Task: For the string "name", search the entries below and copy every line where it appears.

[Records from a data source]
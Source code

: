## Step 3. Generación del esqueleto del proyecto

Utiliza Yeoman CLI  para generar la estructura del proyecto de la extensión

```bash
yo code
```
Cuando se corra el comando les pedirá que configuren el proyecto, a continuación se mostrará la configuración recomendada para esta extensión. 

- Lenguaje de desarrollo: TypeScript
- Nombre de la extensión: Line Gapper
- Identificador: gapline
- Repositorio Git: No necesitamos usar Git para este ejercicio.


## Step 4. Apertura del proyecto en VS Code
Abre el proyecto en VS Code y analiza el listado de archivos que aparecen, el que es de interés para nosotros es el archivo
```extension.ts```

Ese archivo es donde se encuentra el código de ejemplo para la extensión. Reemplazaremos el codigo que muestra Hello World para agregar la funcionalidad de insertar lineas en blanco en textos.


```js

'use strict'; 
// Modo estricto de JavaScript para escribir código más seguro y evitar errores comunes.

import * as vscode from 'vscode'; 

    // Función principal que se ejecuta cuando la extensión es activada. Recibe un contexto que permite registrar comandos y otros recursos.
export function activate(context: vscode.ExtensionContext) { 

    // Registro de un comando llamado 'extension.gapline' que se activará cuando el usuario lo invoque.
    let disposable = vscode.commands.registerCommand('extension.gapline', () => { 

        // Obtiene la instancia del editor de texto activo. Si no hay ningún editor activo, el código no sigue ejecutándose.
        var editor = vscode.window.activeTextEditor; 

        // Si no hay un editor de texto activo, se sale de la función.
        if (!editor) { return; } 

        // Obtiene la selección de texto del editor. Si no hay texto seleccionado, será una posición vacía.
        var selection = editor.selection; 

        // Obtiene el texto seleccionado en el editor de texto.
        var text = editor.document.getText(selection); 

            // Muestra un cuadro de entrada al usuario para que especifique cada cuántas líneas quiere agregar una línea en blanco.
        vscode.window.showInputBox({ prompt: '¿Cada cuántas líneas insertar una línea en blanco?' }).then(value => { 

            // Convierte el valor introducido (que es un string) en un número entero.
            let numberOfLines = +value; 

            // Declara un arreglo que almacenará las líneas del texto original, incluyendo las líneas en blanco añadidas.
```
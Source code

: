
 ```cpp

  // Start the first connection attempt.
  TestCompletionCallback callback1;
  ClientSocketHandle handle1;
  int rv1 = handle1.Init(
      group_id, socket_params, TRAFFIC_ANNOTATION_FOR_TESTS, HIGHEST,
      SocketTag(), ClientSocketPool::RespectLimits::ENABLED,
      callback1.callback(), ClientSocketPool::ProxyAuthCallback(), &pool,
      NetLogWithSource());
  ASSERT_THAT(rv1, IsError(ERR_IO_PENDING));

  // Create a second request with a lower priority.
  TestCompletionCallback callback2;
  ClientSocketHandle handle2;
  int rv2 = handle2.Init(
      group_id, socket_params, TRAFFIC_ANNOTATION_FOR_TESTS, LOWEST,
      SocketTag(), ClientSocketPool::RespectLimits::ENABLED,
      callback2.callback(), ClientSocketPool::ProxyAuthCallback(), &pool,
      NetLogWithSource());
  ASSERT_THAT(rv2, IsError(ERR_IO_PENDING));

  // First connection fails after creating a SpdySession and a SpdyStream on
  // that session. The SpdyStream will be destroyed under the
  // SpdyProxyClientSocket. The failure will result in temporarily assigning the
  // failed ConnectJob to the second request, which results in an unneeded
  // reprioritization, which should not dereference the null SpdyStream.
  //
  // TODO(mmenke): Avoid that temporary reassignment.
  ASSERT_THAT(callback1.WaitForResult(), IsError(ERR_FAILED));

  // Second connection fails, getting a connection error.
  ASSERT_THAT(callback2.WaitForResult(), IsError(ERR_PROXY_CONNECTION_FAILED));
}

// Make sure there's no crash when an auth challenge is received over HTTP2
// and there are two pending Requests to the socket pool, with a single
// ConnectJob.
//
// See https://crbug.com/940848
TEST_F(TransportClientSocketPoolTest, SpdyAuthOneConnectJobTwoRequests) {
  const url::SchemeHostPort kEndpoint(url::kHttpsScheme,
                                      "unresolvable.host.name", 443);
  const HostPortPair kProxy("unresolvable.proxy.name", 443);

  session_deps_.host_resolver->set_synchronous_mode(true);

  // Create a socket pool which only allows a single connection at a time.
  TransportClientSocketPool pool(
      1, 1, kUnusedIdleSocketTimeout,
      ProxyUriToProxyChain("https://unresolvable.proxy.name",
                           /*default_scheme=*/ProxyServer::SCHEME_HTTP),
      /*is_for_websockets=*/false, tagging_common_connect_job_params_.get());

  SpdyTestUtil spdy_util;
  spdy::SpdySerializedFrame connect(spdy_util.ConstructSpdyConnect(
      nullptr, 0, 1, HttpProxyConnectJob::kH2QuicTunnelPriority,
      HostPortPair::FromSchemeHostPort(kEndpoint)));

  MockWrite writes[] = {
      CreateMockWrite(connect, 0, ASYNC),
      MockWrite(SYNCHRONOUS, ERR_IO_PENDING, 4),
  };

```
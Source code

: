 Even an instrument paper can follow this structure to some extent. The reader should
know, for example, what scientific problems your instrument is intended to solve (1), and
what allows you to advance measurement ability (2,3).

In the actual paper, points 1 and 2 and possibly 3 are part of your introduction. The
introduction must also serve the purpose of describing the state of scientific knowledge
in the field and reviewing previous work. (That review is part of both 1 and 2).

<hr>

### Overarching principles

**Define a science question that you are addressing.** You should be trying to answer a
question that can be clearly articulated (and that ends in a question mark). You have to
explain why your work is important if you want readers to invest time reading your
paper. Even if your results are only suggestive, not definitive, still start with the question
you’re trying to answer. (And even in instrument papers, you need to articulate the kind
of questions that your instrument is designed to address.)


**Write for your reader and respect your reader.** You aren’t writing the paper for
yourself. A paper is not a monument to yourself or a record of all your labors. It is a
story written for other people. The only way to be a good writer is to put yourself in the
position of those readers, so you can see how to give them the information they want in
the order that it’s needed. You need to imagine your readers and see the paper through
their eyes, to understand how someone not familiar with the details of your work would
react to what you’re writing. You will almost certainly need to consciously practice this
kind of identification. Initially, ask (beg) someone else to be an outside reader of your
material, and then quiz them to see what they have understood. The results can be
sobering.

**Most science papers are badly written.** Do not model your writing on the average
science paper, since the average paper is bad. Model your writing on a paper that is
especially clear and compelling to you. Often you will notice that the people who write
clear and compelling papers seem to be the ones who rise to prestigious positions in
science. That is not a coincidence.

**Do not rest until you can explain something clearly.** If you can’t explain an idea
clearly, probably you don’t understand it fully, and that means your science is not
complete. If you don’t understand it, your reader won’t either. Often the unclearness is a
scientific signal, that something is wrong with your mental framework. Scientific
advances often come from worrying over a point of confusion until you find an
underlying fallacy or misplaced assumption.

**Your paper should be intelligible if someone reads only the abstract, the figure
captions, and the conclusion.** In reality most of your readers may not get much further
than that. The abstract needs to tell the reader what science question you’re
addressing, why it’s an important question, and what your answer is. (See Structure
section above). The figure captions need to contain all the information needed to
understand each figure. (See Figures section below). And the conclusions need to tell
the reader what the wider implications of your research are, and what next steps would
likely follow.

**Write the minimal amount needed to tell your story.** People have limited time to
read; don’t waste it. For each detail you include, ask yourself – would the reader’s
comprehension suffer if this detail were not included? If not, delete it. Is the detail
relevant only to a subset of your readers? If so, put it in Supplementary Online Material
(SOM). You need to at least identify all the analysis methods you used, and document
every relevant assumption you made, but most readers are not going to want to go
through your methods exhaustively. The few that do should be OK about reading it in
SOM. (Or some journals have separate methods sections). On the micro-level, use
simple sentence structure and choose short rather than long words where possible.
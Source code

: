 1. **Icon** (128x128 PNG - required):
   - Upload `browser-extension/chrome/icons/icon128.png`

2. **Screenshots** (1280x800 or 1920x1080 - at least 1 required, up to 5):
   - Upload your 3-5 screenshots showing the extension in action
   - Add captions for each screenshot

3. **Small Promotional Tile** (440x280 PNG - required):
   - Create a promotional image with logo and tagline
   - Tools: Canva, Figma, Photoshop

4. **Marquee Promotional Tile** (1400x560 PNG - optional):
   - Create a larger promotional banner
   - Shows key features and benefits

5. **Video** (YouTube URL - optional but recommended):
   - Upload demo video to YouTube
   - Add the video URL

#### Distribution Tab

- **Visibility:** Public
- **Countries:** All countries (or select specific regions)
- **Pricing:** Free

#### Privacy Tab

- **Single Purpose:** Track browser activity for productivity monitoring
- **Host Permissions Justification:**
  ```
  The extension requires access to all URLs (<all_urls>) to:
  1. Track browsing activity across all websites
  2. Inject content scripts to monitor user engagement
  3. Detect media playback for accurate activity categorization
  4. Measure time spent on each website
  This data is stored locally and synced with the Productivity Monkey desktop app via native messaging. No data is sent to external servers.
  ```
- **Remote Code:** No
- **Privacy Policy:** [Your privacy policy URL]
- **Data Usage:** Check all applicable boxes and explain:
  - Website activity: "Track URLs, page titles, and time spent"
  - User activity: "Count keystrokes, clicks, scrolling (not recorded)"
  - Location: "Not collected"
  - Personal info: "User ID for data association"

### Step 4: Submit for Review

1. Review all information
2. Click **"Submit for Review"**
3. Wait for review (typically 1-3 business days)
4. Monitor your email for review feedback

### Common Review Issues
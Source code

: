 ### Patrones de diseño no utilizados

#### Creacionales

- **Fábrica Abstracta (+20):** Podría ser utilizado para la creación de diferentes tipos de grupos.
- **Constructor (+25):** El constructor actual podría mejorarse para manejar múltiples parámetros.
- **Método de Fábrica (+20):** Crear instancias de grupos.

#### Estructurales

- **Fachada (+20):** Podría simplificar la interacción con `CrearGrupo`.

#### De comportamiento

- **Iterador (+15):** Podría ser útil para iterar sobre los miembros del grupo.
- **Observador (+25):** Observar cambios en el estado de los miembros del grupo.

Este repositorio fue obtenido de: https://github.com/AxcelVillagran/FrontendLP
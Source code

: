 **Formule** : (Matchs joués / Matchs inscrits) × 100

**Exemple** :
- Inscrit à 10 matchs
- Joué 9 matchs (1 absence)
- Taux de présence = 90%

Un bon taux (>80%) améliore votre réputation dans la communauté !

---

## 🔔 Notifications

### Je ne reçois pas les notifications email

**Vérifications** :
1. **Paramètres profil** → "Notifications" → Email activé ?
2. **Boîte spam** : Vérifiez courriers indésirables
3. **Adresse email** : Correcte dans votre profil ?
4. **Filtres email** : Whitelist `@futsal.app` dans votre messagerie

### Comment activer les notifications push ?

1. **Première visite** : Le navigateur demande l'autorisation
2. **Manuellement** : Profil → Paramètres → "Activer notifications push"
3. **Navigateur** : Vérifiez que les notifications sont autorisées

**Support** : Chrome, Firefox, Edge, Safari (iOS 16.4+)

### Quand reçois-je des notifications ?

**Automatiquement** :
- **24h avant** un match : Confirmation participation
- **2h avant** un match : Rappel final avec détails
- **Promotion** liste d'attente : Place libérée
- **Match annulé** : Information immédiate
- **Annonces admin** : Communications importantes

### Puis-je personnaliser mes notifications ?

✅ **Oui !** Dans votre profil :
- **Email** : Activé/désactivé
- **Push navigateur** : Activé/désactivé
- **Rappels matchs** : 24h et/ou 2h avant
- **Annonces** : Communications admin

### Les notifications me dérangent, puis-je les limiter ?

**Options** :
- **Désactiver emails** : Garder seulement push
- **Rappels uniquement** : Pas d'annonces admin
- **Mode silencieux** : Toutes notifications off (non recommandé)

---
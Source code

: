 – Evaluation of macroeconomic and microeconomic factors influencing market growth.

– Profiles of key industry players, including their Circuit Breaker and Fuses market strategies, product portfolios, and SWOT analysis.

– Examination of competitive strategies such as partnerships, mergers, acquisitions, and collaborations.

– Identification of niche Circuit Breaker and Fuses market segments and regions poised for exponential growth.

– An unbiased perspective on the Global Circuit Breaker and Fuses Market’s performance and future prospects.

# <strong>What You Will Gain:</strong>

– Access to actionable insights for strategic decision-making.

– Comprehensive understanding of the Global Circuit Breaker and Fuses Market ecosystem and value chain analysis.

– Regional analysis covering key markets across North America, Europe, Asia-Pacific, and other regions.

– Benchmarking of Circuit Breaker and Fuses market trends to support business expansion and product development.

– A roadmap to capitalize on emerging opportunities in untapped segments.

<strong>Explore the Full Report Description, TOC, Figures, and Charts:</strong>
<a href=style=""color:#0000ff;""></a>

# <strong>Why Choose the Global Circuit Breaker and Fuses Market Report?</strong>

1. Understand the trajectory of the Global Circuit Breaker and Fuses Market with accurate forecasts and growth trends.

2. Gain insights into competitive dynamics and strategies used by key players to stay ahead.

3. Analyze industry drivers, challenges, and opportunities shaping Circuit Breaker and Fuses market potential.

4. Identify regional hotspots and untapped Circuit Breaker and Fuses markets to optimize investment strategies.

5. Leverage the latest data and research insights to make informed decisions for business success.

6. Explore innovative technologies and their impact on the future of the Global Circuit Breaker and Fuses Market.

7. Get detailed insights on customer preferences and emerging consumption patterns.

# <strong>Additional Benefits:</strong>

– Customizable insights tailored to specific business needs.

Response:
                                      "unresolvable.host.name", 443);
  const HostPortPair kProxy("unresolvable.proxy.name", 443);
      ProxyUriToProxyChain("https://unresolvable.proxy.name",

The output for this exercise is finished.